== Problem requirements ==
In the entries below, the word "that" appears on some lines. Copy each of those lines.

(Items from a dataset)
========================

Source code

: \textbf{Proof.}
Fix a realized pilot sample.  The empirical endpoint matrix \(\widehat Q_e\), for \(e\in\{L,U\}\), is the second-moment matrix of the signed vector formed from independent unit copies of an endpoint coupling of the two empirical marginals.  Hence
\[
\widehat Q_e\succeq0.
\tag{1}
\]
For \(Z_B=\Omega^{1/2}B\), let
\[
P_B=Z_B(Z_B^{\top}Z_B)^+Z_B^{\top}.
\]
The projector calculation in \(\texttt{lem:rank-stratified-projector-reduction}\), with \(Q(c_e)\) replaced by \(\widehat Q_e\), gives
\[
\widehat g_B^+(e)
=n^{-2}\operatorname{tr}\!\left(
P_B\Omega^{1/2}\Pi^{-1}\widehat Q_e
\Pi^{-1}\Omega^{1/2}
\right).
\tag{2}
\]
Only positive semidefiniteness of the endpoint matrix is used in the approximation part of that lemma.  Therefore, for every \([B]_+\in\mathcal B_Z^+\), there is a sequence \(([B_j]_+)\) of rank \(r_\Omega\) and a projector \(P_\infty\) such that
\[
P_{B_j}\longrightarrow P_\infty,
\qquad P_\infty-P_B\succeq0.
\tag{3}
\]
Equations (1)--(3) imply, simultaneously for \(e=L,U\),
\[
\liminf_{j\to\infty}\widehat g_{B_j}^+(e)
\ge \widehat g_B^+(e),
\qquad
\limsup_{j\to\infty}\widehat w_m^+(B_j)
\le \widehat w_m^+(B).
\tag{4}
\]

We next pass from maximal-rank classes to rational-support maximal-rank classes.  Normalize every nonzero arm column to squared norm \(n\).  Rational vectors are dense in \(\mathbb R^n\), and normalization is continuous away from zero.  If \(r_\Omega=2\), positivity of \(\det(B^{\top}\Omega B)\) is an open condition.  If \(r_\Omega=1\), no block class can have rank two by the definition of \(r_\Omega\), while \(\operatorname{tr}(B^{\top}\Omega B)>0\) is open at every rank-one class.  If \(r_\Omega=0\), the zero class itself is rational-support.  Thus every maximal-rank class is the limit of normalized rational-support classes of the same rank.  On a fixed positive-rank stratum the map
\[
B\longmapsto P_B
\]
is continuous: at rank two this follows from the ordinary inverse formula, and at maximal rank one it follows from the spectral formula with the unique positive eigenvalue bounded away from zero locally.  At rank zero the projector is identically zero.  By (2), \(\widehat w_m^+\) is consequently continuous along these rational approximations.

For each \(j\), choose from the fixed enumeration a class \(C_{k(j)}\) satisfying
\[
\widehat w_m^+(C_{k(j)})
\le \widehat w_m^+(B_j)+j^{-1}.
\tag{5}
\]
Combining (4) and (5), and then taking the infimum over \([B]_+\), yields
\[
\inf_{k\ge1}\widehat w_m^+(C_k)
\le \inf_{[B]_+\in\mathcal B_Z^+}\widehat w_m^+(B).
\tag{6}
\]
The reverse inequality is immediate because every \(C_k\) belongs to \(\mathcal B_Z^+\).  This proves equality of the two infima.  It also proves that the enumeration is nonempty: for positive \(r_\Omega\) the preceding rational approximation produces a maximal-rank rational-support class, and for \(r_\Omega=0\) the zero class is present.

========================

== Reply ==
Only positive semidefiniteness of the endpoint matrix is used in the approximation part of that lemma.  Therefore, for every \([B]_+\in\mathcal B_Z^+\), there is a sequence \(([B_j]_+)\) of rank \(r_\Omega\) and a projector \(P_\infty\) such that
The reverse inequality is immediate because every \(C_k\) belongs to \(\mathcal B_Z^+\).  This proves equality of the two infima.  It also proves that the enumeration is nonempty: for positive \(r_\Omega\) the preceding rational approximation produces a maximal-rank rational-support class, and for \(r_\Omega=0\) the zero class is present.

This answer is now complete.